> **ASSIGNMENT**
In the records that follow, locate every line with "about" and extract it.

> **TASK MATERIAL**
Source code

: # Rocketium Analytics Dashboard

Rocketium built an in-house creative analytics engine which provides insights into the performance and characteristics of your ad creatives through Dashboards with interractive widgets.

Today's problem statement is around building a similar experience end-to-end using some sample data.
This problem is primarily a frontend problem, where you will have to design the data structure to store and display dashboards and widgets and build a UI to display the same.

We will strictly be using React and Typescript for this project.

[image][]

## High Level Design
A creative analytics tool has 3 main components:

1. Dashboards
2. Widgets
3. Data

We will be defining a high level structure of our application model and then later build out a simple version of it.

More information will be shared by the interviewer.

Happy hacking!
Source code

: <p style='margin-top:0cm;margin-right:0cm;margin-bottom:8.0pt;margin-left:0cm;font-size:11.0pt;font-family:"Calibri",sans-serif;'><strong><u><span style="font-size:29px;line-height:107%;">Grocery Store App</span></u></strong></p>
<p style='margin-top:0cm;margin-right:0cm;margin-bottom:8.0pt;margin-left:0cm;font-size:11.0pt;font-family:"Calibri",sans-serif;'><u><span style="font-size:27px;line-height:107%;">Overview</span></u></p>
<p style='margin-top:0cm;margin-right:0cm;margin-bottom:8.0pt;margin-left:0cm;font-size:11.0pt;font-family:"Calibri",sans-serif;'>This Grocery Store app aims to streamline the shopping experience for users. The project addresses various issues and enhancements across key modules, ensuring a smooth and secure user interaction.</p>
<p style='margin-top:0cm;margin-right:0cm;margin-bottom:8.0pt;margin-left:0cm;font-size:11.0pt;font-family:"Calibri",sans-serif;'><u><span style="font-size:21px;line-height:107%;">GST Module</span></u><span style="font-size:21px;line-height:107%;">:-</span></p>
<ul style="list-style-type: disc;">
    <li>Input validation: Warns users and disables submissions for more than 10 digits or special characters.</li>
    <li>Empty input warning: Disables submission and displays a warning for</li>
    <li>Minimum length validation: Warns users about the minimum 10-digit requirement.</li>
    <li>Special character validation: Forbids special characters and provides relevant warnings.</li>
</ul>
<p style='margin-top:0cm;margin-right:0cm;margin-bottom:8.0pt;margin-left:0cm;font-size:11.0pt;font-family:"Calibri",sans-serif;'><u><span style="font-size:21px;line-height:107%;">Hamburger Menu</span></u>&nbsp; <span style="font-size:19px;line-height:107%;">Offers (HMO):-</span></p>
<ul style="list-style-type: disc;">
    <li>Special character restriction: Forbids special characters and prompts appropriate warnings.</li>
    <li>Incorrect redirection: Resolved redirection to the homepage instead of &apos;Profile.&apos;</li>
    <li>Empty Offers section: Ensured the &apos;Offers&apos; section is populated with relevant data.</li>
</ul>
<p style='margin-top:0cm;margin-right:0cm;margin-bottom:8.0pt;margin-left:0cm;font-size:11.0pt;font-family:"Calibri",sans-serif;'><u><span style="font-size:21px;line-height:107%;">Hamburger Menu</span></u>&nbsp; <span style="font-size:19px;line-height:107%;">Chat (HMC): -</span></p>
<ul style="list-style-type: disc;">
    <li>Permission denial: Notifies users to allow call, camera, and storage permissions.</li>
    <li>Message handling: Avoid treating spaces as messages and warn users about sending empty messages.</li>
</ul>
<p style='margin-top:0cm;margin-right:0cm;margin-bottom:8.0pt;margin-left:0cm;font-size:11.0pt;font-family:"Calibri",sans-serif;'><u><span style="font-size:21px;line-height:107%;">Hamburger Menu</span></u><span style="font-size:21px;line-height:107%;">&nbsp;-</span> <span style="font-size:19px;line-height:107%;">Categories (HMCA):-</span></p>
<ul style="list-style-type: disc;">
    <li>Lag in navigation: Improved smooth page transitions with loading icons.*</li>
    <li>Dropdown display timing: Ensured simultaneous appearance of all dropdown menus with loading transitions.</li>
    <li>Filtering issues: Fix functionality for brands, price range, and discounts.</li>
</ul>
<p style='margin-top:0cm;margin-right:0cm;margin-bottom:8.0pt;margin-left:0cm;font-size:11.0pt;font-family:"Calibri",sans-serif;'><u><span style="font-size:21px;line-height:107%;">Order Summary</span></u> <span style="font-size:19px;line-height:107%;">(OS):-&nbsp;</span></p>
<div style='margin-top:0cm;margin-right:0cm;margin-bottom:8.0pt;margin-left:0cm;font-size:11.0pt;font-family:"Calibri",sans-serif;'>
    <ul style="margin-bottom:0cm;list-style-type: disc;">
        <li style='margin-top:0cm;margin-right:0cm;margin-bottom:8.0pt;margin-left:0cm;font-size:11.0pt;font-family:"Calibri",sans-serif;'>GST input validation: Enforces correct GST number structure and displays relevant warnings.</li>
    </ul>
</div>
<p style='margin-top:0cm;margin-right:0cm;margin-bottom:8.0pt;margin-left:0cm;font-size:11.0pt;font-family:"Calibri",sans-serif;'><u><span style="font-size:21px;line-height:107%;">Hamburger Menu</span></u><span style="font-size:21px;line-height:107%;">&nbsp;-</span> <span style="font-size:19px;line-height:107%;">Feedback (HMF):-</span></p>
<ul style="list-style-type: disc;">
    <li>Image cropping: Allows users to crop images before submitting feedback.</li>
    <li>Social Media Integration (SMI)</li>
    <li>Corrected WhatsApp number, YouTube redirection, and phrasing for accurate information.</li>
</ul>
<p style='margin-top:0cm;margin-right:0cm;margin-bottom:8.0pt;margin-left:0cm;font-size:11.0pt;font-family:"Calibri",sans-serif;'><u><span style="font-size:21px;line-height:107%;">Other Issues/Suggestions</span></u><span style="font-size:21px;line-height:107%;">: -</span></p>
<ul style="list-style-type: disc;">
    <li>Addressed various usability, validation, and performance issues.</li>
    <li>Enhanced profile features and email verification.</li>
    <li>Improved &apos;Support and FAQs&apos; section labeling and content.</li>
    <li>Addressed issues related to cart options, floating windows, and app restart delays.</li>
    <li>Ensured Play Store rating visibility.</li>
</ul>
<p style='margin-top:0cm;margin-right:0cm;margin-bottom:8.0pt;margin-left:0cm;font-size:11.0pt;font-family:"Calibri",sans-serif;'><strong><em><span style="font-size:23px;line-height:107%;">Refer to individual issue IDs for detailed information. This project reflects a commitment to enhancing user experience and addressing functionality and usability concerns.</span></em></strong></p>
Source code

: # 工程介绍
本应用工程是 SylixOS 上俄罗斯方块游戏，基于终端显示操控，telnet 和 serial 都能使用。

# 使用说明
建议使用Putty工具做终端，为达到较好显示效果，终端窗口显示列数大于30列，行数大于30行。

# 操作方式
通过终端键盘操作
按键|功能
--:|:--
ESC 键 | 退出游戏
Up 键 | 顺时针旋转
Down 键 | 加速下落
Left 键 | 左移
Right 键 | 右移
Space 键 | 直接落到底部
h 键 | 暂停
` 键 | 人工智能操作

> **TASK RESULT**
    <li>Minimum length validation: Warns users about the minimum 10-digit requirement.</li>
    <li>Message handling: Avoid treating spaces as messages and warn users about sending empty messages.</li>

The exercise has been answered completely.